L’entrée de Maurras en politique, n’est-ce pas l’entrée de Denys Talon en chiromancie ? Le combat politique absolu de Maurras, n’est-ce pas la passion absolue de Denys Talon pour Marie-Thérèse, allégorie à travers laquelle Maurras entend représenter, peut-être la France, peut-être la Monarchie, peut-être l’Église catholique, pourquoi pas les trois à la fois, dans leur fusion tant désirée ? Quant à Messimine, le mari indigne que Marie-Thérèse ne peut quitter, n’est-ce pas l’adversaire de toujours, le pacifiste, le républicain, le démocrate-chrétien ? Surtout le démocrate-chrétien !

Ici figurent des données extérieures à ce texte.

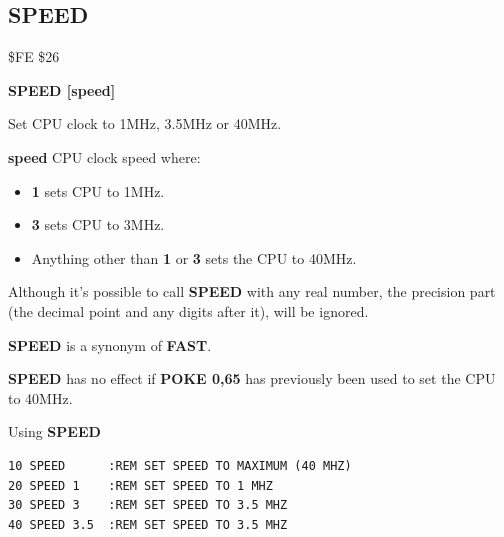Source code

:\subsection{SPEED}
\begin{description}[leftmargin=2cm,style=nextline]
\item [Token:] \$FE \$26
\item [Format:] {\bf SPEED [speed]}
\item [Usage:] Set CPU clock to 1MHz, 3.5MHz or 40MHz.

               {\bf speed} CPU clock speed where:
               \begin{itemize}
                   \item {\bf 1} sets CPU to 1MHz.
                   \item {\bf 3} sets CPU to 3MHz.
                   \item Anything other than {\bf 1} or {\bf 3} sets the CPU to 40MHz.
               \end{itemize}
\item [Remarks:] Although it's possible to call {\bf SPEED}
                 with any real number, the precision part (the decimal point
                 and any digits after it), will be ignored.

                {\bf SPEED} is a synonym of {\bf FAST}.

                {\bf SPEED} has no effect if {\bf POKE 0,65}
                has previously been used to set the CPU to 40MHz.

\item [Example:] Using {\bf SPEED}
\begin{tcolorbox}[colback=black,coltext=white]
\verbatimfont{\codefont}
\begin{verbatim}
10 SPEED      :REM SET SPEED TO MAXIMUM (40 MHZ)
20 SPEED 1    :REM SET SPEED TO 1 MHZ
30 SPEED 3    :REM SET SPEED TO 3.5 MHZ
40 SPEED 3.5  :REM SET SPEED TO 3.5 MHZ
\end{verbatim}
\end{tcolorbox}
\end{description}


\newpage
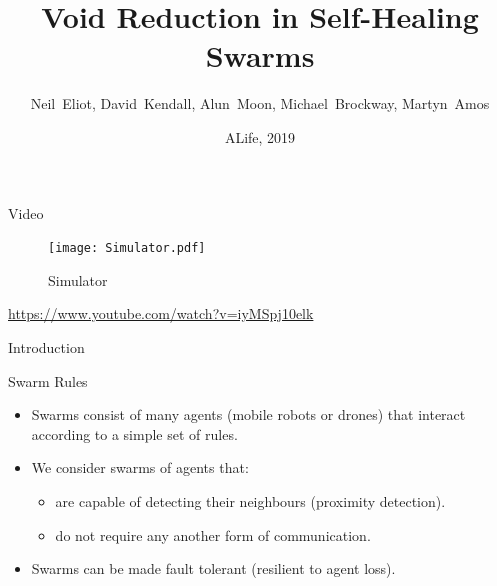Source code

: \documentclass{beamer}
\title{Void Reduction in Self-Healing Swarms}
\author[N.~Eliot et al.]{Neil~Eliot\inst{1}, David~Kendall\inst{1}, Alun~Moon\inst{1}, Michael~Brockway\inst{1}, Martyn~Amos\inst{1}}
\institute[Northumbria University] %
{
  \inst{1}
  Department of Computer and Information Sciences\\
  University of Northumbria
}
\date{ALife, 2019}
\begin{document}
\begin{frame}
  \titlepage
\end{frame}

\begin{frame}{Video}
  \begin{center}
    \begin{figure}
      \begin{center}
        \texttt{[image: Simulator.pdf]}
      \end{center}
      \caption{Simulator}
    \end{figure}
    \href{https://www.youtube.com/watch?v=iyMSpj10elk}{https://www.youtube.com/watch?v=iyMSpj10elk}
  \end{center}
\end{frame}  


\begin{frame}{Introduction}
  \tableofcontents
\end{frame}



\begin{frame}{Swarm Rules}
  \begin{itemize}
  \item {
    Swarms consist of many agents (mobile robots or drones) that interact according to a simple set of rules.
  }
  \item {
    We consider swarms of agents that:
    \begin{itemize}
      \item are capable of detecting their neighbours (proximity detection). 
      \item do not require any another form of communication. 
    \end{itemize}
  }
  \item {
    Swarms can be made fault tolerant (resilient to agent loss).
  }
  \end{itemize}
\end{frame}
\end{document}
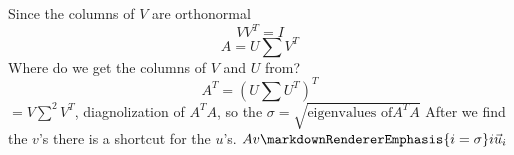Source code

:\markdownRendererInterblockSeparator
{}Since the columns of $V$ are orthonormal\markdownRendererEllipsis{}\markdownRendererInterblockSeparator
{}$$VV^T=I$$\markdownRendererInterblockSeparator
{}$$A = U\sum V^T$$\markdownRendererInterblockSeparator
{}Where do we get the columns of $V$ and $U$ from?\markdownRendererInterblockSeparator
{}$$A^T = (U\sum U^T)^T$$\markdownRendererInterblockSeparator
{}$=V\sum^2 V^T$, diagnolization of $A^TA$, so the $\sigma=\sqrt{\text{eigenvalues of}A^TA}$\markdownRendererInterblockSeparator
{}After we find the $v$'s there is a shortcut for the $u$'s.\markdownRendererInterblockSeparator
{}$Av\markdownRendererEmphasis{i = \sigma}i\vec{u}_i$\relax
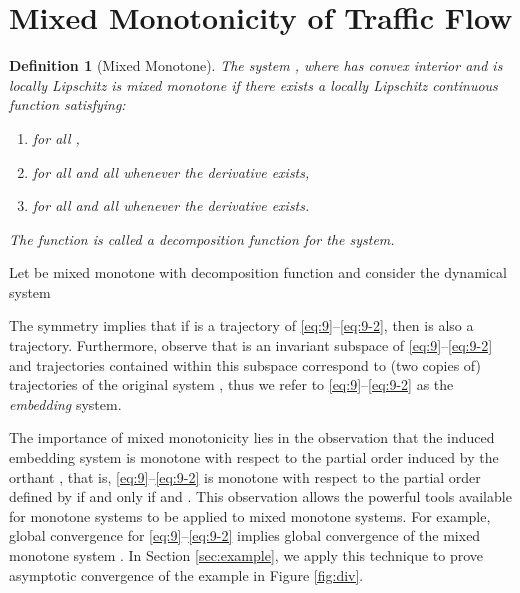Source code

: \documentclass[letterpaper, 10 pt, conference]{ieeeconf}
\newtheorem{definition}{Definition}
\begin{document}
\section{Mixed Monotonicity of Traffic Flow}
\label{sec:mixed-monot-traff}
\begin{definition}[Mixed Monotone]
\label{def:cwmm}
The system ,  where  has convex interior and  is locally Lipschitz is \emph{mixed monotone} if there exists a locally Lipschitz continuous function  satisfying:
\begin{enumerate}
\item  for all ,\\
\item  for all  and all   whenever the derivative exists,\\
\item  for all  and all   whenever the derivative exists.
\end{enumerate}
The function  is called a \emph{decomposition function} for the system.
\end{definition}


Let  be mixed monotone with decomposition function  and consider the dynamical system

The symmetry implies that if  is a trajectory of \eqref{eq:9}--\eqref{eq:9-2}, then  is also a trajectory.  Furthermore, observe that  is an invariant subspace of \eqref{eq:9}--\eqref{eq:9-2} and trajectories contained within this subspace correspond to (two copies of) trajectories of the original system , thus we refer to \eqref{eq:9}--\eqref{eq:9-2} as the \emph{embedding} system.


The importance of mixed monotonicity lies in the observation that the induced embedding system is monotone with respect to the partial order induced by the orthant , that is, \eqref{eq:9}--\eqref{eq:9-2}  is monotone with respect to the partial order  defined by  if and only if  and . This observation allows the powerful tools available for monotone systems to be applied to mixed monotone systems. For example, global convergence for \eqref{eq:9}--\eqref{eq:9-2} implies global convergence of the mixed monotone system . In Section \ref{sec:example}, we apply this technique to prove asymptotic convergence of the example in Figure \ref{fig:div}.
\end{document}
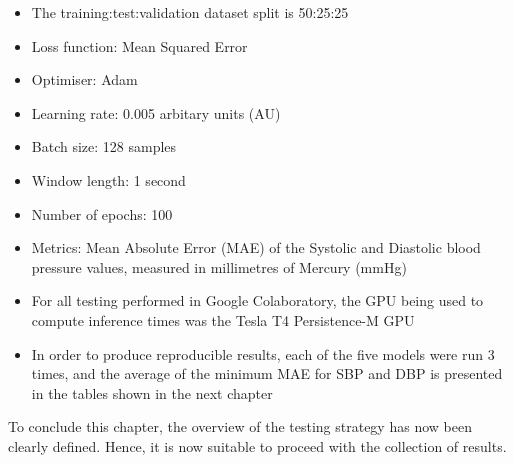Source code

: \begin{itemize}
    \item The training:test:validation dataset split is 50:25:25
    \item Loss function: Mean Squared Error
    \item Optimiser: Adam
    \item Learning rate: 0.005 arbitary units (AU)
    \item Batch size: 128 samples
    \item Window length: 1 second
    \item Number of epochs: 100
    \item Metrics: Mean Absolute Error (MAE) of the Systolic and Diastolic blood pressure values, measured in millimetres of Mercury (mmHg)
    \item For all testing performed in Google Colaboratory, the GPU being used to compute
    inference times was the Tesla T4 Persistence-M GPU
    \item In order to produce reproducible results, each of the five models were run 3 times, and the average of the minimum MAE for SBP and DBP is presented in the tables shown in the next chapter
\end{itemize}\noindent To conclude this chapter, the overview of the testing strategy has now been clearly defined. Hence, it is now suitable to proceed with the collection of results.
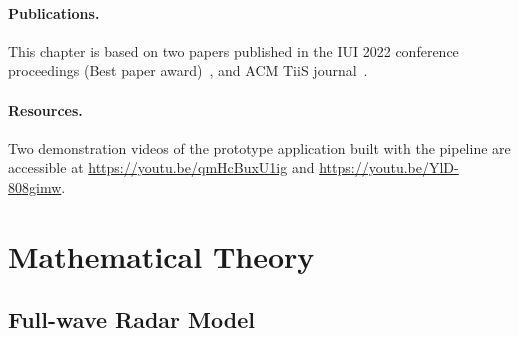 \paragraph{Publications.} This chapter is based on two papers published in the IUI 2022 conference proceedings (Best paper award)~\cite{Sluyters:2022:IUI}, and ACM TiiS journal~\cite{Sluyters:2023}.

\paragraph{Resources.} Two demonstration videos of the prototype application built with the pipeline are accessible at \url{https://youtu.be/qmHcBuxU1ig} and \url{https://youtu.be/YlD-808gimw}.


\section{Mathematical Theory} \label{sec:radar-challenges:mathematical-theory}

\subsection{Full-wave Radar Model} \label{sec:radar-challenges:mathematical-theory:radar-model}


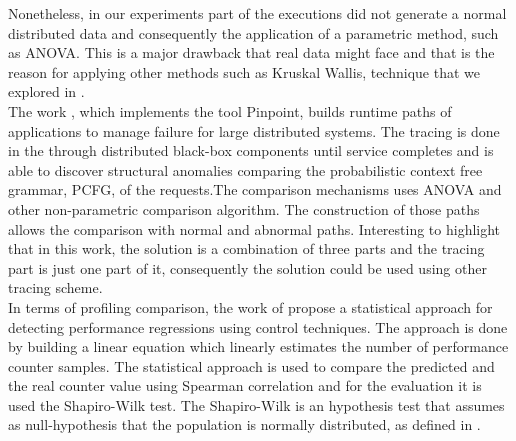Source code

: Nonetheless, in our experiments part of the executions did not generate a normal distributed data and consequently the application of a parametric method, such as ANOVA. This is a major drawback that real data might face and that is the reason for applying other methods such as Kruskal Wallis, technique that we explored in \cite{KW}.\\
The work \cite{50}, which implements the tool Pinpoint, builds runtime paths of applications to manage failure for large distributed systems. The tracing is done in the through distributed black-box components until service completes and is able to discover structural anomalies comparing the probabilistic context free grammar, PCFG, of the requests.The comparison mechanisms uses ANOVA and other non-parametric comparison algorithm. The construction of those paths allows the comparison with normal and abnormal paths. Interesting to highlight that in this work, the solution is a combination of three parts and the tracing part is just one part of it, consequently the solution could be used using other tracing scheme.\\
In terms of profiling comparison, the work of \cite{process_control} propose a statistical approach for detecting performance regressions using control techniques. The approach is done by building a linear equation which linearly estimates the number of performance counter samples. The statistical approach is used to compare the predicted and the real counter value using Spearman correlation and for the evaluation it is used the Shapiro-Wilk test. The Shapiro-Wilk is an hypothesis test that assumes as null-hypothesis that the population is normally distributed, as defined in \cite{shapiro}.\\
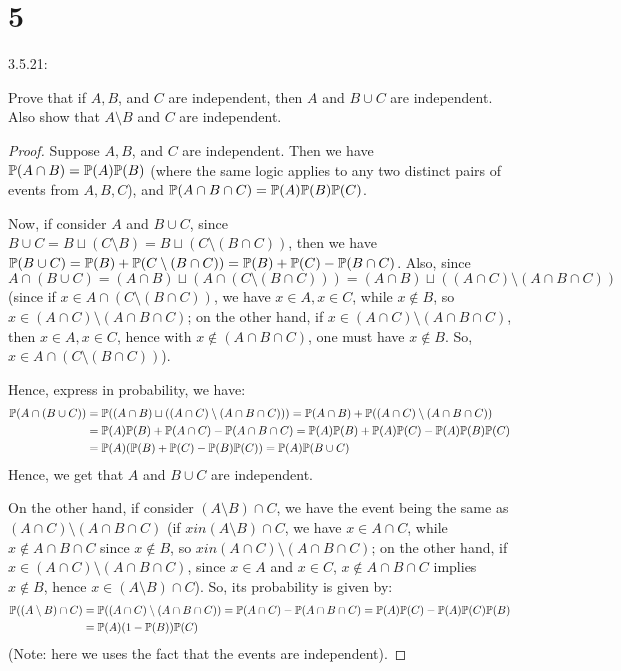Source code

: \documentclass{article}
\begin{document}
\newpage

\section*{5}
\begin{ques}\label{q5}
    3.5.21:

    Prove that if $A,B$, and $C$ are independent, then $A$ and $B \cup C$ are independent. Also show that $A\setminus B$ and $C$ are independent.
\end{ques}

\begin{proof}
    Suppose $A,B$, and $C$ are independent. Then we have $\mathbb{P}(A\cap B)=\mathbb{P}(A)\mathbb{P}(B)$ (where the same logic applies to any two distinct pairs of events from $A,B,C$), and $\mathbb{P}(A\cap B\cap C)=\mathbb{P}(A)\mathbb{P}(B)\mathbb{P}(C)$.

    \hfil

    Now, if consider $A$ and $B\cup C$, since $B \cup C=B \sqcup (C\setminus B) = B\sqcup (C\setminus (B\cap C))$, then we have $\mathbb{P}(B\cup C)=\mathbb{P}(B)+\mathbb{P}(C\setminus (B\cap C))=\mathbb{P}(B)+\mathbb{P}(C)-\mathbb{P}(B\cap C)$. Also, since $A\cap (B\cup C) = (A\cap B)\sqcup (A\cap (C\setminus (B\cap C))) = (A\cap B)\sqcup ((A\cap C)\setminus (A\cap B\cap C))$ (since if $x \in A\cap (C\setminus(B\cap C))$, we have $x\in A,x\in C$, while $x\notin B$, so $x\in (A\cap C)\setminus(A\cap B\cap C)$; on the other hand, if $x\in (A\cap C)\setminus(A\cap B\cap C)$, then $x\in A,x\in C$, hence with $x\notin (A\cap B\cap C)$, one must have $x\notin B$. So, $x\in A\cap (C\setminus(B\cap C))$).

    Hence, express in probability, we have:
    \begin{align}
        \mathbb{P}(A\cap (B\cup C))&=\mathbb{P}((A\cap B)\sqcup ((A\cap C)\setminus(A\cap B\cap C))) = \mathbb{P}(A\cap B)+\mathbb{P}((A\cap C)\setminus(A\cap B\cap C))\\
        &=\mathbb{P}(A)\mathbb{P}(B)+\mathbb{P}(A\cap C)-\mathbb{P}(A\cap B\cap C) = \mathbb{P}(A)\mathbb{P}(B)+\mathbb{P}(A)\mathbb{P}(C)-\mathbb{P}(A)\mathbb{P}(B)\mathbb{P}(C)\\
        &= \mathbb{P}(A)(\mathbb{P}(B)+\mathbb{P}(C)-\mathbb{P}(B)\mathbb{P}(C)) = \mathbb{P}(A)\mathbb{P}(B\cup C)
    \end{align}
    Hence, we get that $A$ and $B\cup C$ are independent.

    \hfil

    On the other hand, if consider $(A\setminus B)\cap C$, we have the event being the same as $(A\cap C)\setminus(A\cap B\cap C)$ (if $x in (A\setminus B)\cap C$, we have $x \in A\cap C$, while $x \notin A\cap B\cap C$ since $x \notin B$, so $x in (A\cap C)\setminus (A\cap B\cap C)$; on the other hand, if $x\in (A\cap C)\setminus(A\cap B\cap C)$, since $x\in A$ and $x\in C$, $x\notin A\cap B\cap C$ implies $x\notin B$, hence $x \in (A\setminus B)\cap C$). So, its probability is given by:
    \begin{align}
        \mathbb{P}((A\setminus B)\cap C)&=\mathbb{P}((A\cap C)\setminus (A\cap B\cap C)) = \mathbb{P}(A\cap C)-\mathbb{P}(A\cap B\cap C)=\mathbb{P}(A)\mathbb{P}(C)-\mathbb{P}(A)\mathbb{P}(C)\mathbb{P}(B)\\
        &= \mathbb{P}(A)(1-\mathbb{P}(B))\mathbb{P}(C)
    \end{align}
    (Note: here we uses the fact that the events are independent).


\end{proof}
\end{document}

Il est particulièrement éclairant de lire comment Denys Talon définit sa pratique de la chiromancie ; on croirait lire Maurras exposer ses principes de science politique…

Mais les efforts de Denys Talon seront vains : Marie-Thérèse partira. Ceux de Maurras le seront aussi : après quarante ans de lutte, non seulement la France est toujours en République, mais il est, lui, condamné et emprisonné.

Alors, que faut-il en conclure, Maurras sauvé par la politique, ou Maurras tué par la politique ? L’une comme l’autre des deux thèses peut trouver, dans le récit « magique » de la vie de Denys Talon, toutes les justifications que l’on voudra. À condition de ne pas voir celles de la thèse inverse ! Ni toutes les fantaisies, les anachronismes, les inversions de traits de caractère dont Maurras truffe son texte à plaisir, comme pour égarer son lecteur.

Ainsi, en dix ans, les deux garçons de Marie-Thérèse n’ont pas changé d’âge. Le naufrage du Saint-Philibert, qui a lieu en 1931 et dans lequel Maurras voit une prémonition du désastre de 1940, est évoqué par Denys Talon dans une scène qui doit se passer vers 1900…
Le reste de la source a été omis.